Work required >> Would you count the lines of the listing that carry the word "Behavior"? Give only the resulting number.

◆ ◆ ◆ ◆ ◆ ◆ ◆

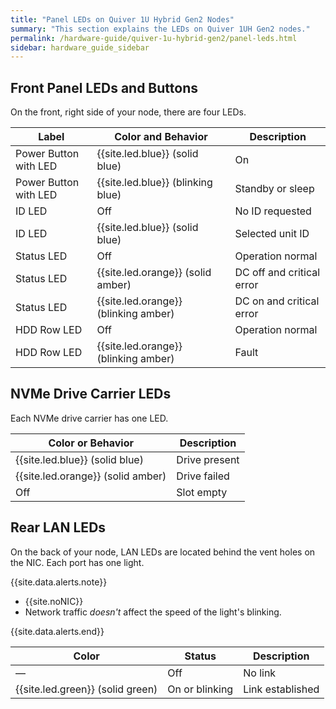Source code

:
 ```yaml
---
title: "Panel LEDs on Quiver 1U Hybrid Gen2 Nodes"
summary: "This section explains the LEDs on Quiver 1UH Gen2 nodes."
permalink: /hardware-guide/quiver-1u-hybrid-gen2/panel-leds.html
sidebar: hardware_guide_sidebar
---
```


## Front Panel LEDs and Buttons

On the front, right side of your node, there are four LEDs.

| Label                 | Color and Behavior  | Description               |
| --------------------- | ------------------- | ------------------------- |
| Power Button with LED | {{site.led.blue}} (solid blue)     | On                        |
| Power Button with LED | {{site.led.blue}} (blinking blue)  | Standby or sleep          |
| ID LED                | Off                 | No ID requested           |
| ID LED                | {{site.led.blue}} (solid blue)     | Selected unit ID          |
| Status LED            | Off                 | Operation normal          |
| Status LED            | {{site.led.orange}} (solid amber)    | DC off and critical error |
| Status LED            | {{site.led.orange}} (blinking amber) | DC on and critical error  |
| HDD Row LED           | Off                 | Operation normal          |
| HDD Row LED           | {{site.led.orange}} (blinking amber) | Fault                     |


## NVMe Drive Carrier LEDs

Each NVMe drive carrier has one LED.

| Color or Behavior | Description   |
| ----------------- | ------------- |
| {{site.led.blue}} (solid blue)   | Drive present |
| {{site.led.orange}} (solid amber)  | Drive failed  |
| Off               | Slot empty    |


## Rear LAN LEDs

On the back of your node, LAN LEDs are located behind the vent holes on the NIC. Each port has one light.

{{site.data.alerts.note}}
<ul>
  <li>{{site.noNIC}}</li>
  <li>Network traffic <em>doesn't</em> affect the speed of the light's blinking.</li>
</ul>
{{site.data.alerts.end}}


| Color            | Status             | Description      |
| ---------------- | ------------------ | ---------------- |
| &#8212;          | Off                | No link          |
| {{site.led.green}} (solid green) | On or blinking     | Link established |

◆ ◆ ◆ ◆ ◆ ◆ ◆

Written answer >> 2